Segment Start: DATA PROVIDED

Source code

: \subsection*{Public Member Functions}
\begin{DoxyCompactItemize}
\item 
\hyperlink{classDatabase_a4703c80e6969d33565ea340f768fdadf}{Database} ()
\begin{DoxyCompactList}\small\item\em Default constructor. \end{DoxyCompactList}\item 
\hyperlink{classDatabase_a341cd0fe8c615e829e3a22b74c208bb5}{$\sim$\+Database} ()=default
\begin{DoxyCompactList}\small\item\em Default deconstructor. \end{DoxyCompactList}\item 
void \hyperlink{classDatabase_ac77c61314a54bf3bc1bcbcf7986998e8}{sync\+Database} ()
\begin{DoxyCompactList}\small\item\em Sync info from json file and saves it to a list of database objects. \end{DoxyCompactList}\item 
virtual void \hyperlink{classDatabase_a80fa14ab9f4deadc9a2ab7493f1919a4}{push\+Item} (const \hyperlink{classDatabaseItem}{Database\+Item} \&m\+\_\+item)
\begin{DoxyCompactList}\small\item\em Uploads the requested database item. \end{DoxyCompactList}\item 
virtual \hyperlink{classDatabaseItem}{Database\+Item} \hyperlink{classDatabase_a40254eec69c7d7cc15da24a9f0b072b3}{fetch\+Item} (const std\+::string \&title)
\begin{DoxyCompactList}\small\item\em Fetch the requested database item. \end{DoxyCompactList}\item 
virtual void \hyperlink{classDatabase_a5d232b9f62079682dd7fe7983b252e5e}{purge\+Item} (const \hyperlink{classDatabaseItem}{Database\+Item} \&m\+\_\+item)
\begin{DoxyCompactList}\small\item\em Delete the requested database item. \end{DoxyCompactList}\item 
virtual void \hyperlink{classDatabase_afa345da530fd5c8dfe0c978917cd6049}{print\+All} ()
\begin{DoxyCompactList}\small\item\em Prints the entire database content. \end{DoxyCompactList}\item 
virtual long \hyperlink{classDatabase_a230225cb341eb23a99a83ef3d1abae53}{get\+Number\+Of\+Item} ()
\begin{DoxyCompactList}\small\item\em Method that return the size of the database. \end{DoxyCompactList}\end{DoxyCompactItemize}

Segment End: DATA PROVIDED

§ WHAT IS NEEDED:
Reproduce each entry above exactly, keeping every character.

§ SOLUTION BELOW:
Source code

: \subsection*{Public Member Functions}
\begin{DoxyCompactItemize}
\item 
\hyperlink{classDatabase_a4703c80e6969d33565ea340f768fdadf}{Database} ()
\begin{DoxyCompactList}\small\item\em Default constructor. \end{DoxyCompactList}\item 
\hyperlink{classDatabase_a341cd0fe8c615e829e3a22b74c208bb5}{$\sim$\+Database} ()=default
\begin{DoxyCompactList}\small\item\em Default deconstructor. \end{DoxyCompactList}\item 
void \hyperlink{classDatabase_ac77c61314a54bf3bc1bcbcf7986998e8}{sync\+Database} ()
\begin{DoxyCompactList}\small\item\em Sync info from json file and saves it to a list of database objects. \end{DoxyCompactList}\item 
virtual void \hyperlink{classDatabase_a80fa14ab9f4deadc9a2ab7493f1919a4}{push\+Item} (const \hyperlink{classDatabaseItem}{Database\+Item} \&m\+\_\+item)
\begin{DoxyCompactList}\small\item\em Uploads the requested database item. \end{DoxyCompactList}\item 
virtual \hyperlink{classDatabaseItem}{Database\+Item} \hyperlink{classDatabase_a40254eec69c7d7cc15da24a9f0b072b3}{fetch\+Item} (const std\+::string \&title)
\begin{DoxyCompactList}\small\item\em Fetch the requested database item. \end{DoxyCompactList}\item 
virtual void \hyperlink{classDatabase_a5d232b9f62079682dd7fe7983b252e5e}{purge\+Item} (const \hyperlink{classDatabaseItem}{Database\+Item} \&m\+\_\+item)
\begin{DoxyCompactList}\small\item\em Delete the requested database item. \end{DoxyCompactList}\item 
virtual void \hyperlink{classDatabase_afa345da530fd5c8dfe0c978917cd6049}{print\+All} ()
\begin{DoxyCompactList}\small\item\em Prints the entire database content. \end{DoxyCompactList}\item 
virtual long \hyperlink{classDatabase_a230225cb341eb23a99a83ef3d1abae53}{get\+Number\+Of\+Item} ()
\begin{DoxyCompactList}\small\item\em Method that return the size of the database. \end{DoxyCompactList}\end{DoxyCompactItemize}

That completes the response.